My first thought was to Google "children of abuse survivors," which led me to Adult Survivors of Child Abuse. On a quick Google search, there surprisingly doesn't seem to be much written about second generation abuse survivors, perhaps because there is an assumption the cycle of abuse continues, so if your parent was abused, you probably were, too. Of course, there are just as many survivors of abuse who overcompensate and try to counteract their negative childhood through their own parent-child relationships. I think you can learn the most by reading about adult survivors of abuse, as well as children of addicts/alcoholics (because they have some commonalities & if your parent isn't be forthcoming there is a strong possibility substance abuse was also in play). If your parent(s) are unwilling to admit or discuss the abuse, I wouldn't push it. Find out what you can from the sibling who is willing to disclose and consider therapy if you think it would be helpful to you.
posted by katemcd at 12:04 AM on June 19, 2012

One of the keys to finding more about adult children of abuse is to know what went on (alcoholism, addiction, physical abuse) and/or which mental illnesses were at play. When you know those, a web search for specifics turns up more information.

That said, in order to address this effectively, you need to know what you want from this discovery. I mean that constructively: if you want to know the effects on you, then it's best to start with issues you can already identify, whether or not you think they're related to generational abuse, and bring them up with a therapist. If you want to better understand what your parent went through, then it can be good to look into books, but your best route is to respect their choices and address issues in the here and now.

One of the hardest things as an adult survivor of child abuse, when you've managed to get away from it and build a healthier life, is still having to pay for it whenever you bring it up. I used to talk more openly about my abusive childhood, until I realized how many damaging assumptions were made about me due to it. Once I stopped talking about it, the assumptions stopped, and my life became much easier to live. Now I only talk about it here, because MeFi is a generally supportive place, and with a very few trusted friends (many of whom have been through similar experiences). If your parent doesn't want to talk about it, I'd venture an educated-by-experience guess that it's because they no longer want to be defined by something they had no choice but to endure. Everyone deals with abuse differently. If your parent has managed to raise you well, with some rough but non-abusive spots here and there, that's quite an achievement on their part.

This goes along with addressing issues as they are: all have had challenging emotional dynamics. Those exist in the here and now. They can be addressed as is. While it is true that knowing they were abused gives informative context, it doesn't change what's true in the present.

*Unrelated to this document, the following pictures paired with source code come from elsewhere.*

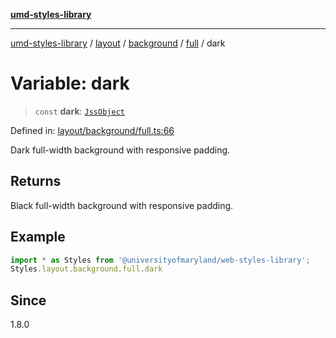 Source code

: [**umd-styles-library**](../../../../../../README.md)

***

[umd-styles-library](../../../../../../modules.md) / [layout](../../../../../README.md) / [background](../../../README.md) / [full](../README.md) / dark

# Variable: dark

> `const` **dark**: [`JssObject`](../../../../../../utilities/namespaces/transform/type-aliases/JssObject.md)

Defined in: [layout/background/full.ts:66](https://github.com/UMD-Digital/design-system/blob/8021d9898368f604bce452fe4dde6fae3a0578fd/packages/styles/source/layout/background/full.ts#L66)

Dark full-width background with responsive padding.

## Returns

Black full-width background with responsive padding.

## Example

```typescript
import * as Styles from '@universityofmaryland/web-styles-library';
Styles.layout.background.full.dark
```

## Since

1.8.0
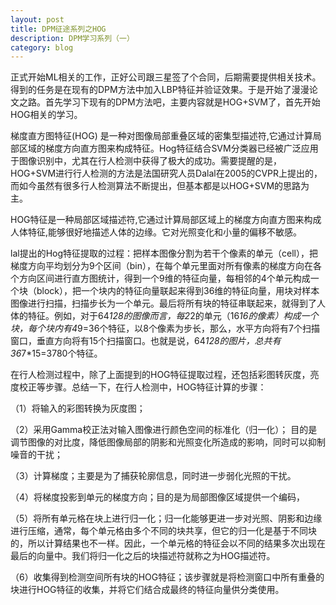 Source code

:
 ```yaml
---
layout: post
title: DPM征途系列之HOG
description: DPM学习系列（一）
category: blog
---
```

正式开始ML相关的工作，正好公司跟三星签了个合同，后期需要提供相关技术。得到的任务是在现有的DPM方法中加入LBP特征并验证效果。于是开始了漫漫论文之路。首先学习下现有的DPM方法吧，主要内容就是HOG+SVM了，首先开始HOG相关的学习。

梯度直方图特征(HOG) 是一种对图像局部重叠区域的密集型描述符,它通过计算局部区域的梯度方向直方图来构成特征。Hog特征结合SVM分类器已经被广泛应用于图像识别中，尤其在行人检测中获得了极大的成功。需要提醒的是，HOG+SVM进行行人检测的方法是法国研究人员Dalal在2005的CVPR上提出的，而如今虽然有很多行人检测算法不断提出，但基本都是以HOG+SVM的思路为主。

HOG特征是一种局部区域描述符,它通过计算局部区域上的梯度方向直方图来构成人体特征,能够很好地描述人体的边缘。它对光照变化和小量的偏移不敏感。

lal提出的Hog特征提取的过程：把样本图像分割为若干个像素的单元（cell），把梯度方向平均划分为9个区间（bin），在每个单元里面对所有像素的梯度方向在各个方向区间进行直方图统计，得到一个9维的特征向量，每相邻的4个单元构成一个块（block），把一个块内的特征向量联起来得到36维的特征向量，用块对样本图像进行扫描，扫描步长为一个单元。最后将所有块的特征串联起来，就得到了人体的特征。例如，对于64*128的图像而言，每2*2的单元（16*16的像素）构成一个块，每个块内有4*9=36个特征，以8个像素为步长，那么，水平方向将有7个扫描窗口，垂直方向将有15个扫描窗口。也就是说，64*128的图片，总共有36*7*15=3780个特征。

在行人检测过程中，除了上面提到的HOG特征提取过程，还包括彩图转灰度，亮度校正等步骤。总结一下，在行人检测中，HOG特征计算的步骤：

（1）将输入的彩图转换为灰度图；

（2）采用Gamma校正法对输入图像进行颜色空间的标准化（归一化）；   目的是调节图像的对比度，降低图像局部的阴影和光照变化所造成的影响，同时可以抑制噪音的干扰；

（3）计算梯度；主要是为了捕获轮廓信息，同时进一步弱化光照的干扰。

（4）将梯度投影到单元的梯度方向；目的是为局部图像区域提供一个编码，

（5）将所有单元格在块上进行归一化；归一化能够更进一步对光照、阴影和边缘进行压缩，通常，每个单元格由多个不同的块共享，但它的归一化是基于不同块的，所以计算结果也不一样。因此，一个单元格的特征会以不同的结果多次出现在最后的向量中。我们将归一化之后的块描述符就称之为HOG描述符。

（6）收集得到检测空间所有块的HOG特征；该步骤就是将检测窗口中所有重叠的块进行HOG特征的收集，并将它们结合成最终的特征向量供分类使用。




[LinChaohui]:    http://www.linchaohui.com  "LinChaohui"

FWIW, this is also informed by the one supportive side of my family, my paternal grandfather and his relatives. I didn't know until after he died that my paternal grandfather, his siblings and cousins, had been pretty horrifically and systematically abused as kids. My grandmother was the first to tell me. Then a great-aunt told her son (who passed it on to me; we've both done genealogical research on that side of the family) on her deathbed that she had always wanted to be loved as she was, not for the horrors she'd lived through and seen her siblings and cousins endure as a child. For her that was the true victory over abuse: being loved for herself, seeing in her new, loving family that the abusive lies of being unlovable and forever broken were so completely untrue.